Harvey Weinstein CBE (born March 19, 1952) is an American former film producer. He and his brother Bob Weinstein co-founded the entertainment company Miramax, which produced several successful independent films, including Sex, Lies, and Videotape (1989), The Crying Game (1992), Pulp Fiction (1994), Heavenly Creatures (1994), Flirting with Disaster (1996), and Shakespeare in Love (1998).
Weinstein won an Academy Award for producing Shakespeare in Love, and garnered seven Tony Awards for a variety of plays and musicals, including The Producers, Billy Elliot the Musical, and August: Osage County. After leaving Miramax, Weinstein and his brother Bob founded The Weinstein Company, a mini-major film studio. He was co-chairman, alongside Bob, from 2005 to 2017.

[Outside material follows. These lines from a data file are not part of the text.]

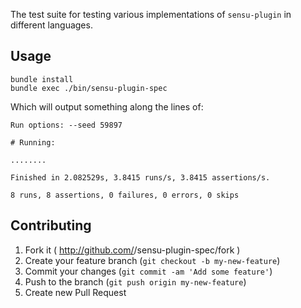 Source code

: The test suite for testing various implementations of `sensu-plugin` in different languages.

## Usage

``` shell
bundle install
bundle exec ./bin/sensu-plugin-spec
```

Which will output something along the lines of:

```
Run options: --seed 59897

# Running:

........

Finished in 2.082529s, 3.8415 runs/s, 3.8415 assertions/s.

8 runs, 8 assertions, 0 failures, 0 errors, 0 skips
```

## Contributing

1. Fork it ( http://github.com/<my-github-username>/sensu-plugin-spec/fork )
2. Create your feature branch (`git checkout -b my-new-feature`)
3. Commit your changes (`git commit -am 'Add some feature'`)
4. Push to the branch (`git push origin my-new-feature`)
5. Create new Pull Request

Almost two months after Harvey Weinstein was sentenced to 23 years in a New York State prison, the disgraced movie mogul is still facing a host of legal problems both at home and abroad.
In the U.K., a previously unknown sexual assault complaint was revealed on Wednesday, when an appeals judge issued a public ruling in an employment tribunal.

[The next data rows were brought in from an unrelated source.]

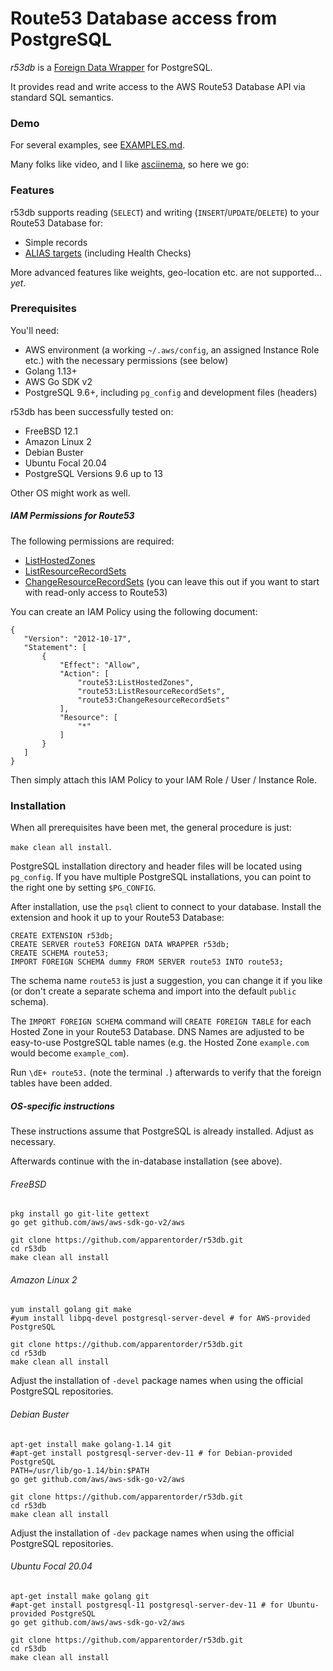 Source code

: # Route53 Database access from PostgreSQL

*r53db* is a [Foreign Data Wrapper](https://wiki.postgresql.org/wiki/Foreign_data_wrappers) for PostgreSQL.

It provides read and write access to the AWS Route53 Database API via standard SQL semantics.

### Demo

For several examples, see [EXAMPLES.md](EXAMPLES.md).

Many folks like video, and I like [asciinema](https://asciinema.org), so here we go:

<!--
<script id="asciicast-e50O6FMUkU2pmZu30xMHuBRsJ" src="https://asciinema.org/a/e50O6FMUkU2pmZu30xMHuBRsJ.js" data-speed="5" data-cols="80" data-rows="30" async></script>
-->

### Features

r53db supports reading (`SELECT`) and writing (`INSERT`/`UPDATE`/`DELETE`) to your Route53 Database for:

- Simple records
- [ALIAS targets](https://docs.aws.amazon.com/Route53/latest/DeveloperGuide/resource-record-sets-choosing-alias-non-alias.html) (including Health Checks)

More advanced features like weights, geo-location etc. are not supported... *yet*.

### Prerequisites

You'll need:

- AWS environment (a working `~/.aws/config`, an assigned Instance Role etc.) with the necessary permissions (see below)
- Golang 1.13+
- AWS Go SDK v2
- PostgreSQL 9.6+, including `pg_config` and development files (headers)

r53db has been successfully tested on:

- FreeBSD 12.1
- Amazon Linux 2
- Debian Buster
- Ubuntu Focal 20.04
- PostgreSQL Versions 9.6 up to 13

Other OS might work as well.

##### IAM Permissions for Route53

The following permissions are required:

- [ListHostedZones](https://docs.aws.amazon.com/Route53/latest/APIReference/API_ListHostedZones.html)
- [ListResourceRecordSets](https://docs.aws.amazon.com/Route53/latest/APIReference/API_ListResourceRecordSets.html)
- [ChangeResourceRecordSets](https://docs.aws.amazon.com/Route53/latest/APIReference/API_ChangeResourceRecordSets.html) (you can leave this out if you want to start with read-only access to Route53)


 You can create an IAM Policy using the following document:
 ```
{
    "Version": "2012-10-17",
    "Statement": [
        {
            "Effect": "Allow",
            "Action": [
                "route53:ListHostedZones",
                "route53:ListResourceRecordSets",
                "route53:ChangeResourceRecordSets"
            ],
            "Resource": [
                "*"
            ]
        }
    ]
}
 ```

Then simply attach this IAM Policy to your IAM Role / User / Instance Role.

### Installation

When all prerequisites have been met, the general procedure is just:

`make clean all install`.

PostgreSQL installation directory and header files will be located using `pg_config`. If you have multiple PostgreSQL installations, you can point to the right one by setting `$PG_CONFIG`.

After installation, use the `psql` client to connect to your database. Install the extension and hook it up to your Route53 Database:

```
CREATE EXTENSION r53db;
CREATE SERVER route53 FOREIGN DATA WRAPPER r53db;
CREATE SCHEMA route53;
IMPORT FOREIGN SCHEMA dummy FROM SERVER route53 INTO route53;
```

The schema name `route53` is just a suggestion, you can change it if you like (or don't create a separate schema and import into the default  `public` schema).

The `IMPORT FOREIGN SCHEMA` command will `CREATE FOREIGN TABLE` for each Hosted Zone in your Route53 Database. DNS Names are adjusted to be easy-to-use PostgreSQL table names (e.g. the Hosted Zone `example.com` would become `example_com`).

Run `\dE+ route53.` (note the terminal `.`) afterwards to verify that the foreign tables have been added.

##### OS-specific instructions

These instructions assume that PostgreSQL is already installed. Adjust as necessary.

Afterwards continue with the in-database installation (see above).

###### FreeBSD

```
pkg install go git-lite gettext
go get github.com/aws/aws-sdk-go-v2/aws

git clone https://github.com/apparentorder/r53db.git
cd r53db
make clean all install
```

###### Amazon Linux 2

```
yum install golang git make
#yum install libpq-devel postgresql-server-devel # for AWS-provided PostgreSQL

git clone https://github.com/apparentorder/r53db.git
cd r53db
make clean all install
```

Adjust the installation of `-devel` package names when using the official PostgreSQL repositories.

###### Debian Buster

```
apt-get install make golang-1.14 git
#apt-get install postgresql-server-dev-11 # for Debian-provided PostgreSQL
PATH=/usr/lib/go-1.14/bin:$PATH
go get github.com/aws/aws-sdk-go-v2/aws

git clone https://github.com/apparentorder/r53db.git
cd r53db
make clean all install
```

Adjust the installation of `-dev` package names when using the official PostgreSQL repositories.

###### Ubuntu Focal 20.04

```
apt-get install make golang git
#apt-get install postgresql-11 postgresql-server-dev-11 # for Ubuntu-provided PostgreSQL
go get github.com/aws/aws-sdk-go-v2/aws

git clone https://github.com/apparentorder/r53db.git
cd r53db
make clean all install
```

The ruling did not offer much detail — only that an unidentified female claimant had accused Weinstein of harassment and assault in December 2017.
The claimant also accused former Weinstein Co. president David Glasser and several Weinstein Co. board members — Bob Weinstein, Tim Sarnoff, Tarak Ben Ammar, Lance Maerov, and Richard Koenigsberg — of knowingly helping Weinstein to commit the offenses.